# [INPUT FOR THIS TASK]
-- Opening Marker --

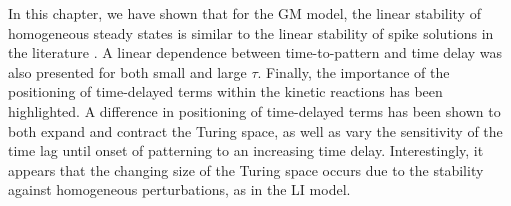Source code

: In this chapter, we have shown that for the GM model, the linear stability of homogeneous steady states is similar to the linear stability of spike solutions in the literature \cite{fadai1,fadai2}. A linear dependence between time-to-pattern and time delay was also presented for both small and large $\tau$. Finally, the importance of the positioning of time-delayed terms within the kinetic reactions has been highlighted. A difference in positioning of time-delayed terms has been shown to both expand and contract the Turing space, as well as vary the sensitivity of the time lag until onset of patterning to an increasing time delay. Interestingly, it appears that the changing size of the Turing space occurs due to the stability against homogeneous perturbations, as in the LI model.
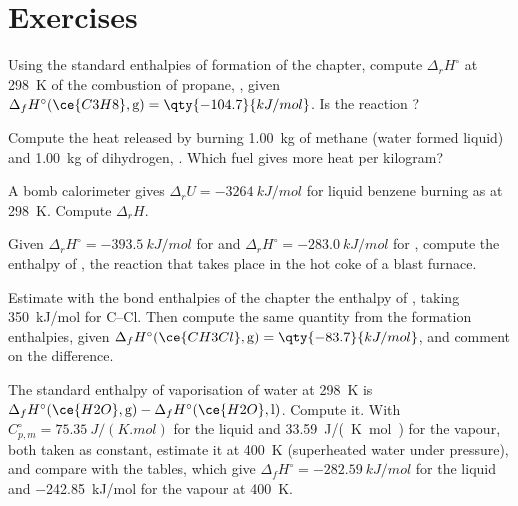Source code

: \section{Exercises}

\begin{exercise}[$\star$]\label{exo:b2:reaction-enthalpy:1}
Using the standard enthalpies of formation of the chapter, compute
$\Delta_r H^\circ$ at \qty{298}{K} of the combustion of propane,
, given $\Delta_f
H^\circ(\ce{C3H8}, \text{g}) = \qty{-104.7}{kJ/mol}$. Is the reaction
?
\end{exercise}

\begin{exercise}[$\star$]\label{exo:b2:reaction-enthalpy:2}
Compute the heat released by burning \qty{1.00}{kg} of methane (water
formed liquid) and \qty{1.00}{kg} of dihydrogen, . Which fuel gives more heat per kilogram?
\end{exercise}

\begin{exercise}[$\star$]\label{exo:b2:reaction-enthalpy:3}
A bomb calorimeter gives $\Delta_r U = \qty{-3264}{kJ/mol}$ for liquid
benzene burning as  at
\qty{298}{K}. Compute $\Delta_r H$.
\end{exercise}

\begin{exercise}[$\star$]\label{exo:b2:reaction-enthalpy:4}
Given $\Delta_r H^\circ = \qty{-393.5}{kJ/mol}$ for  and $\Delta_r H^\circ = \qty{-283.0}{kJ/mol}$ for , compute the enthalpy of ,
the reaction that takes place in the hot coke of a blast furnace.
\end{exercise}

\begin{exercise}[$\star\star$]\label{exo:b2:reaction-enthalpy:5}
Estimate with the bond enthalpies of the chapter the enthalpy of
, taking \qty{350}{kJ/mol} for
C--Cl. Then compute the same quantity from the formation enthalpies,
given $\Delta_f H^\circ(\ce{CH3Cl}, \text{g}) = \qty{-83.7}{kJ/mol}$, and
comment on the difference.
\end{exercise}

\begin{exercise}[$\star\star$]\label{exo:b2:reaction-enthalpy:6}
The standard enthalpy of vaporisation of water at \qty{298}{K} is
$\Delta_f H^\circ(\ce{H2O}, \text{g}) - \Delta_f H^\circ(\ce{H2O},
\text{l})$. Compute it. With $C_{p,m}^\circ = \qty{75.35}{J/(K.mol)}$ for
the liquid and \qty{33.59}{J/(K.mol)} for the vapour, both taken as
constant, estimate it at \qty{400}{K} (superheated water under pressure),
and compare with the tables, which give $\Delta_f H^\circ =
\qty{-282.59}{kJ/mol}$ for the liquid and \qty{-242.85}{kJ/mol} for the
vapour at \qty{400}{K}.
\end{exercise}

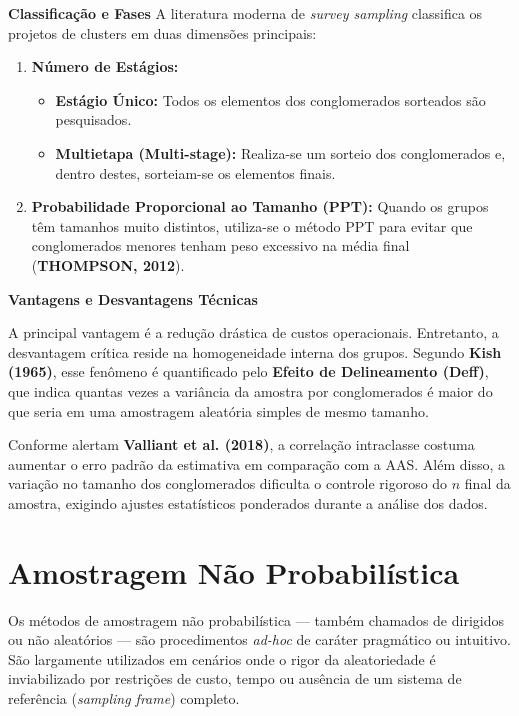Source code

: \textbf{Classificação e Fases}
\vskip0.3cm
A literatura moderna de \textit{survey sampling} classifica os projetos de clusters em duas dimensões principais:
\begin{enumerate}
    \item \textbf{Número de Estágios:} 
    \begin{itemize}
        \item \textbf{Estágio Único:} Todos os elementos dos conglomerados sorteados são pesquisados.
        \item \textbf{Multietapa (Multi-stage):} Realiza-se um sorteio dos conglomerados e, dentro destes, sorteiam-se os elementos finais.
    \end{itemize}
    \item \textbf{Probabilidade Proporcional ao Tamanho (PPT):} Quando os grupos têm tamanhos muito distintos, utiliza-se o método PPT para evitar que conglomerados menores tenham peso excessivo na média final (\textbf{THOMPSON, 2012}).
\end{enumerate}

\newpage
\textbf{Vantagens e Desvantagens Técnicas}
\vskip0.3cm

A principal vantagem é a redução drástica de custos operacionais. Entretanto, a desvantagem crítica reside na homogeneidade interna dos grupos. Segundo \textbf{Kish (1965)}, esse fenômeno é quantificado pelo \textbf{Efeito de Delineamento (Deff)}, que indica quantas vezes a variância da amostra por conglomerados é maior do que seria em uma amostragem aleatória simples de mesmo tamanho.
\vskip0.3cm

Conforme alertam \textbf{Valliant et al. (2018)}, a correlação intraclasse costuma aumentar o erro padrão da estimativa em comparação com a AAS. Além disso, a variação no tamanho dos conglomerados dificulta o controle rigoroso do $n$ final da amostra, exigindo ajustes estatísticos ponderados durante a análise dos dados.





\section{Amostragem Não Probabilística}

Os métodos de amostragem não probabilística — também chamados de dirigidos ou não aleatórios — são procedimentos \textit{ad-hoc} de caráter pragmático ou intuitivo. São largamente utilizados em cenários onde o rigor da aleatoriedade é inviabilizado por restrições de custo, tempo ou ausência de um sistema de referência (\textit{sampling frame}) completo. \vskip0.3cm

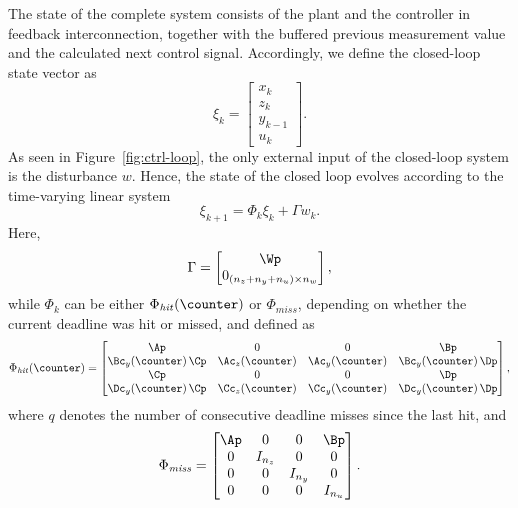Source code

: The state of the complete system consists of the plant and the controller in feedback interconnection, together with the buffered previous measurement value and the calculated next control signal.
Accordingly, we define the closed-loop state vector as
\begin{equation*}
    \xi_k = \begin{bmatrix} x_k \\ z_k \\ y_{k-1} \\ u_k \end{bmatrix} .
\end{equation*}
As seen in Figure~\ref{fig:ctrl-loop}, the only external input of the closed-loop system is the disturbance $w$.
Hence, the state of the closed loop evolves according to the time-varying linear system
\begin{equation}
    \label{eq:cl-system}
    \xi_{k+1} = \Phi_{k} \xi_k + \Gamma w_k.
\end{equation}
Here,
\begin{equation*}
    \Gamma = \begin{bmatrix} \Wp \\ 0_{(n_z+n_y+n_u) \times n_w} \end{bmatrix},
\end{equation*}
while $\Phi_k$ can be either $\Phi_\mathit{hit}(\counter)$ or $\Phi_\mathit{miss}$, depending on whether the current deadline was hit or missed, and defined as
\begin{equation*}
    \Phi_\mathit{hit}(\counter) = \begin{bmatrix} \Ap & 0 & 0 & \Bp \\
    \Bc_y(\counter) \, \Cp & \Ac_z(\counter) & \Ac_y(\counter) & \Bc_y(\counter) \, \Dp \\
    \Cp & 0 & 0 & \Dp \\
    \Dc_y(\counter) \, \Cp & \Cc_z(\counter) & \Cc_y(\counter) & \Dc_y(\counter) \, \Dp
    \end{bmatrix},
\end{equation*}
where $q$ denotes the number of consecutive deadline misses since the last hit, and
\begin{equation*}
    \Phi_\mathit{miss} = \begin{bmatrix} \Ap & 0 & 0 & \Bp \\
    0 & I_{n_z} & 0 & 0 \\
    0 & 0 & I_{n_y} & 0 \\
    0 & 0 & 0 & I_{n_u} \end{bmatrix}.
\end{equation*}

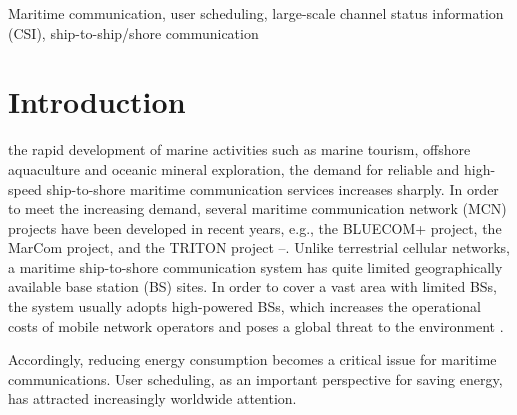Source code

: \documentclass{ieeeaccess}
\begin{document}
\begin{keywords}
Maritime communication, user scheduling, large-scale channel status information (CSI), ship-to-ship/shore communication
\end{keywords}

\titlepgskip=-15pt

\maketitle

\section{Introduction}
 the rapid development of marine activities such as marine tourism, offshore aquaculture and oceanic mineral exploration, the demand for reliable and high-speed ship-to-shore maritime communication services increases sharply. In order to meet the increasing demand, several maritime communication network (MCN) projects have been developed in recent years, e.g., the BLUECOM+ project, the MarCom project, and the TRITON project \cite{p321}--\cite{p32}.
Unlike terrestrial cellular networks, a maritime ship-to-shore communication system has quite limited geographically available base station (BS) sites. In order to cover a vast area with limited BSs, the system usually adopts high-powered BSs, which increases the operational costs of mobile network operators and poses a global threat to the environment \cite{p33}.

Accordingly, reducing energy consumption becomes a critical issue for maritime communications. User scheduling, as an important perspective for saving energy, has attracted increasingly worldwide attention. 
\end{document}
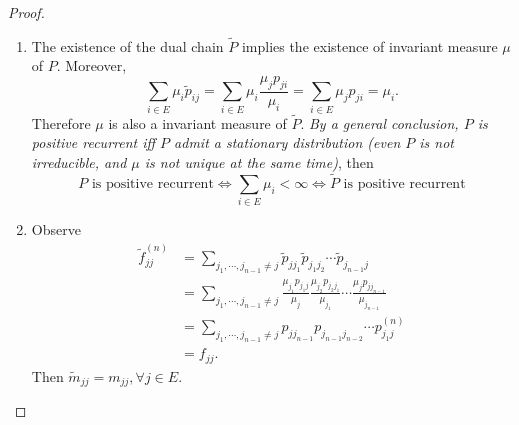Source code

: \documentclass[12pt]{article}
\renewcommand{\(}{\left(}%
\renewcommand{\)}{\right)}%
\renewcommand{\[}{\left[}%
\renewcommand{\]}{\right]}%
\renewcommand{\d}{\mathrm{d}}
\newcommand{\n}{\mathbb{N}}
\newcommand{\li}{\lim\limits_}
\newtheorem{proof}{Proof.}}
\begin{document}
\begin{proof}
\begin{enumerate}
\begin{enumerate}
   \begin{equation*}
    \widetilde{ P}_{jj}(1)=\sum_{n=0}^\infty \widetilde{p}_{jj}^{(n)}=\sum_{n=0}^\infty p_{jj}^{(n)}=P_{jj}(1)
   \end{equation*}
   $\forall \{s_n\}_{n\in\n},$ and $s_n\uparrow 1 $, we have
   \begin{equation*}
    \begin{split}
     \widetilde{ m}_{jj}&=\li{n\to\infty}\(\left.\frac{\d }{\d s} \widetilde{ F}_{jj}(s)\right|_{s=s_n}\)=\li{n\to\infty} \[\frac{\d }{\d s}\left.\(1-\frac{1}{\widetilde{P}_{jj}(s)} \)\right|_{s=s_n}\]\\
     &=\li{n\to\infty} \[\frac{\d }{\d s}\left.\(1-\frac{1}{P_{jj}(s)} \)\right|_{s=s_n}\]=\li{n\to\infty}\(\left.\frac{\d }{\d s}  F_{jj}(s)\right|_{s=s_n}\)=m_{jj}
    \end{split}
   \end{equation*}
   So $P$ is positive recurrent if and only if $\widetilde{P}$ is positive recurrent.
   \item The existence of the dual chain $\widetilde{P}$ implies the existence of invariant measure $\mu$ of $P$. Moreover, 
   \begin{equation*}
   	\sum_{i\in E}\mu_i\widetilde{p}_{ij}=\sum_{i\in E}\mu_i\frac{\mu_jp_{ji}}{\mu_i}=\sum_{i\in E}\mu_jp_{ji}=\mu_i.
   \end{equation*}
   Therefore $\mu$ is also a invariant measure of $\widetilde{P}$. {\itshape By a general conclusion, $P$ is positive recurrent iff $P$ admit a stationary distribution (even $P$ is not irreducible, and $\mu$ is not unique at the same time)}, then 
   \begin{equation*}
   	P \text{ is positive recurrent}\Leftrightarrow \sum_{i\in E}\mu_i<\infty\Leftrightarrow \widetilde{P}  \text{ is positive recurrent}
   \end{equation*}
   \item Observe
   \begin{equation*}
   	\begin{split}
   		\widetilde{ f}_{jj}^{(n)}&=\sum_{j_1,\cdots,j_{n-1}\neq j}\widetilde{p}_{jj_1}\widetilde{p}_{j_1j_2}\cdots \widetilde{p}_{j_{n-1}j}\\
   		&=\sum_{j_1,\cdots,j_{n-1}\neq j}\frac{\mu_{j_1}p_{j_1j}}{\mu_j} \frac{\mu_{j_2}p_{j_2j_1}}{\mu_{j_1}}\cdots \frac{\mu_jp_{jj_{n-1}}}{\mu_{j_{n-1}}}\\
   		&=\sum_{j_1,\cdots,j_{n-1}\neq j}p_{jj_{n-1}}p_{j_{n-1}j_{n-2}}\cdots p_{j_{1}j}^{(n)}\\
   		&=f_{jj}.
   	\end{split}
   \end{equation*}
   Then $\widetilde{m}_{jj}=m_{jj},\forall j\in E$.
   \end{enumerate}
  \end{enumerate}
 \end{proof}
 
\end{document}
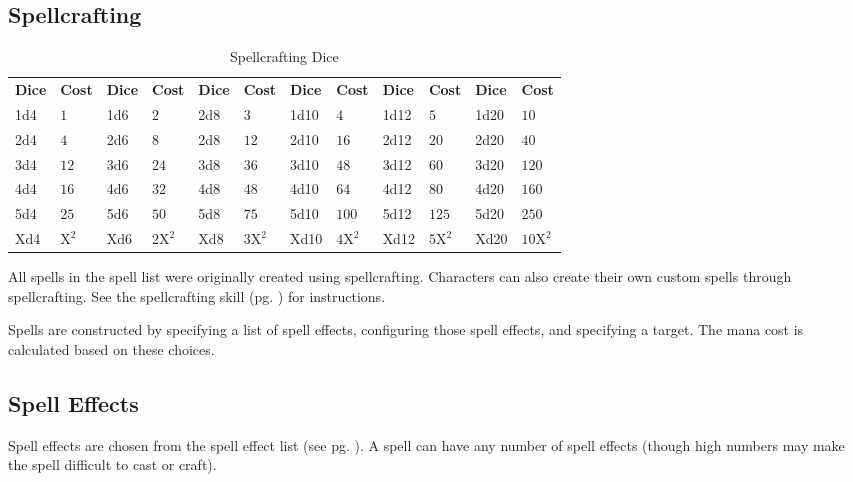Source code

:
\begin{multicols*}{2}
    \section{Spellcrafting}
    \begin{table*}[ht]
        \unclassedrowcolors
        \begin{tabularx}{\textwidth}{X X X X X X X X X X X X}
            \textbf{Dice} & \textbf{Cost} & \textbf{Dice} & \textbf{Cost} & \textbf{Dice} & \textbf{Cost} & \textbf{Dice} & \textbf{Cost} & \textbf{Dice} & \textbf{Cost} & \textbf{Dice} & \textbf{Cost} \\
            1d4 & $1$   & 1d6 & $2$    & 2d8 & $3$    & 1d10 & $4$    & 1d12 & $5$    & 1d20 & $10$    \\
            2d4 & $4$   & 2d6 & $8$    & 2d8 & $12$   & 2d10 & $16$   & 2d12 & $20$   & 2d20 & $40$    \\
            3d4 & $12$  & 3d6 & $24$   & 3d8 & $36$   & 3d10 & $48$   & 3d12 & $60$   & 3d20 & $120$   \\
            4d4 & $16$  & 4d6 & $32$   & 4d8 & $48$   & 4d10 & $64$   & 4d12 & $80$   & 4d20 & $160$   \\
            5d4 & $25$  & 5d6 & $50$   & 5d8 & $75$   & 5d10 & $100$  & 5d12 & $125$  & 5d20 & $250$   \\
            Xd4 & $\text{X}^2$ & Xd6 & $\text{2X}^2$ & Xd8 & $\text{3X}^2$ & Xd10 & $\text{4X}^2$ & Xd12 & $\text{5X}^2$ & Xd20 & $\text{10X}^2$ \\
        \end{tabularx}
        \caption{Spellcrafting Dice}
        \label{tab:spellcrafting-dice}
    \end{table*}

    All spells in the spell list were originally created using spellcrafting.
    Characters can also create their own custom spells through spellcrafting.
    See the spellcrafting skill (pg. \pageref{skill:spellcrafting}) for
    instructions.

    Spells are constructed by specifying a list of spell effects, configuring
    those spell effects, and specifying a target. The mana cost is calculated
    based on these choices.

    \subsection{Spell Effects}
    Spell effects are chosen from the spell effect list (see pg.
    \pageref{spell-effect-list}). A spell can have any number of spell effects
    (though high numbers may make the spell difficult to cast or craft).


\end{multicols*}
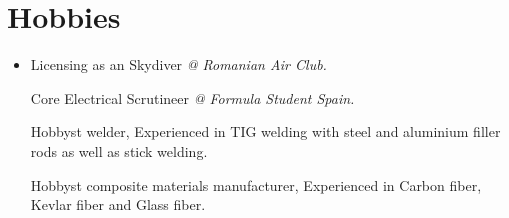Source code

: \documentclass[letterpaper,11pt]{article}
\makeatletter
\newcommand{\resumeOrganizationHeading}[4]{
  \vspace{-2pt}\item
    \begin{tabular*}{0.97\textwidth}[t]{l@{\extracolsep{\fill}}r}
      \textbf{#1} & \textit{\small #2} \\
      \textit{\small#3}
    \end{tabular*}\vspace{-7pt}
}
\newcommand{\resumeSubHeadingListStart}{\begin{itemize}[leftmargin=0.15in, label={}]}
\newcommand{\resumeSubHeadingListEnd}{\end{itemize}}
\makeatother
\begin{document}

\section{Hobbies}
  \resumeSubHeadingListStart

    \item{
        Licensing as an Skydiver \textit{@ Romanian Air Club.}

      Core Electrical Scrutineer \textit{@ Formula Student Spain.}

      Hobbyst welder, Experienced in TIG welding with steel and aluminium filler rods as well as stick welding.

      Hobbyst composite materials manufacturer, Experienced in Carbon fiber, Kevlar fiber and Glass fiber.
    }

  \resumeSubHeadingListEnd




    
    
\end{document}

-- Closing Marker --

# [WORK ORDER]
Wherever "documentclass" occurs in the entries above, copy the line it sits on.

# [YOUR SOLUTION]
: \documentclass{ieeeaccess}
: \documentclass[12pt]{article}
: \documentclass[letterpaper,11pt]{article}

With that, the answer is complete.